**Your instructions**
Every line holding the word "unit" should be copied from the material.

**Data supplied**
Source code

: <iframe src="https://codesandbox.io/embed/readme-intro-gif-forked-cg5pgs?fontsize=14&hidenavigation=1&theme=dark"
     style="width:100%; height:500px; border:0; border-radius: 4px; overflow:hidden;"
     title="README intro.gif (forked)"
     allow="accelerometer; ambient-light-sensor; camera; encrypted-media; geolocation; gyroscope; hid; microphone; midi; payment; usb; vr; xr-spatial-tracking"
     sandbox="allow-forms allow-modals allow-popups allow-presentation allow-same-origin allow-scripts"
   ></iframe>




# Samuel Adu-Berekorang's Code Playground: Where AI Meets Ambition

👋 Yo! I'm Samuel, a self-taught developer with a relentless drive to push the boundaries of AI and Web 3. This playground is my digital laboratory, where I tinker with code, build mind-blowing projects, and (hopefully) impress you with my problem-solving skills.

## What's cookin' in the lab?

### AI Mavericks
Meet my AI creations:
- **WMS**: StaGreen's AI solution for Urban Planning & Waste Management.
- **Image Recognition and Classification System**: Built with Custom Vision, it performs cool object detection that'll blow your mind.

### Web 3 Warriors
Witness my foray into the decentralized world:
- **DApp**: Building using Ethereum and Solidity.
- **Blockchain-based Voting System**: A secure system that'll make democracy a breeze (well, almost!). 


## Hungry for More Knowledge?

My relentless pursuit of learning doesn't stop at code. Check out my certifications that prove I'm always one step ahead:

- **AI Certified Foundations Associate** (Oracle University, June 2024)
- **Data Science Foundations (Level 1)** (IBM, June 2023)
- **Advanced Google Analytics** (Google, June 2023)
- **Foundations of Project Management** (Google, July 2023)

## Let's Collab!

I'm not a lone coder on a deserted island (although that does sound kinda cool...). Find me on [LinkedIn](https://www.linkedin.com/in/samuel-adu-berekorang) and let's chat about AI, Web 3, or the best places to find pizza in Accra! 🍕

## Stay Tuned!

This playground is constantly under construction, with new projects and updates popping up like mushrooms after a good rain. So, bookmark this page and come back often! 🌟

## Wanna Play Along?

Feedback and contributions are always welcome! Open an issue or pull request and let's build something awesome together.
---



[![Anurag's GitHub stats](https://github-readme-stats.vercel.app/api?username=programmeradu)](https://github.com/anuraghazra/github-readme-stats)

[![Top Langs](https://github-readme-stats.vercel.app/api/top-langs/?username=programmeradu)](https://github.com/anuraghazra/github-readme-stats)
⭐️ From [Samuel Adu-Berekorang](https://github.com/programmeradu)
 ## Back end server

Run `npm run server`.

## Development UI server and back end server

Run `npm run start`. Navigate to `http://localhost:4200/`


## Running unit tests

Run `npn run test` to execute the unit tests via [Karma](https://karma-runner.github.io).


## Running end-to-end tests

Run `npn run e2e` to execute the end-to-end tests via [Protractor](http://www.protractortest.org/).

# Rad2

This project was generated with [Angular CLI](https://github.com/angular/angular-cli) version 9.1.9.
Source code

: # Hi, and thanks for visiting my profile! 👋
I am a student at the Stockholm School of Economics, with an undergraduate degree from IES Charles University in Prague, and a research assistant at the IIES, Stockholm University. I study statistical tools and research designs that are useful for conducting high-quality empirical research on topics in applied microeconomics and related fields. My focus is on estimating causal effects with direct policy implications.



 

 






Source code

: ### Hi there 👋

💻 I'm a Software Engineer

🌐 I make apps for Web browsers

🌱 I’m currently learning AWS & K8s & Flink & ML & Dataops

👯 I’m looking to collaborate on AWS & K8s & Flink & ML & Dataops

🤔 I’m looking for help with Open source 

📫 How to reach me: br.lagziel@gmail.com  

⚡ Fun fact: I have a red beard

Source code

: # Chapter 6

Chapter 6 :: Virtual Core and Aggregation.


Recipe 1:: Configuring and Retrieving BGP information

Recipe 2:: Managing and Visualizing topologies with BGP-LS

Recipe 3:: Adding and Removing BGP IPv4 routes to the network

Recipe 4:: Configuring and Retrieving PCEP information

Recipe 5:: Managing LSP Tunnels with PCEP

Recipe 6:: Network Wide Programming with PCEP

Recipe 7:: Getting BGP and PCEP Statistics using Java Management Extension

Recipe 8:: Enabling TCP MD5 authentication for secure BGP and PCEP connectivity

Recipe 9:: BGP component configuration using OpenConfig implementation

**Exercise result**
## Running unit tests
Run `npn run test` to execute the unit tests via [Karma](https://karma-runner.github.io).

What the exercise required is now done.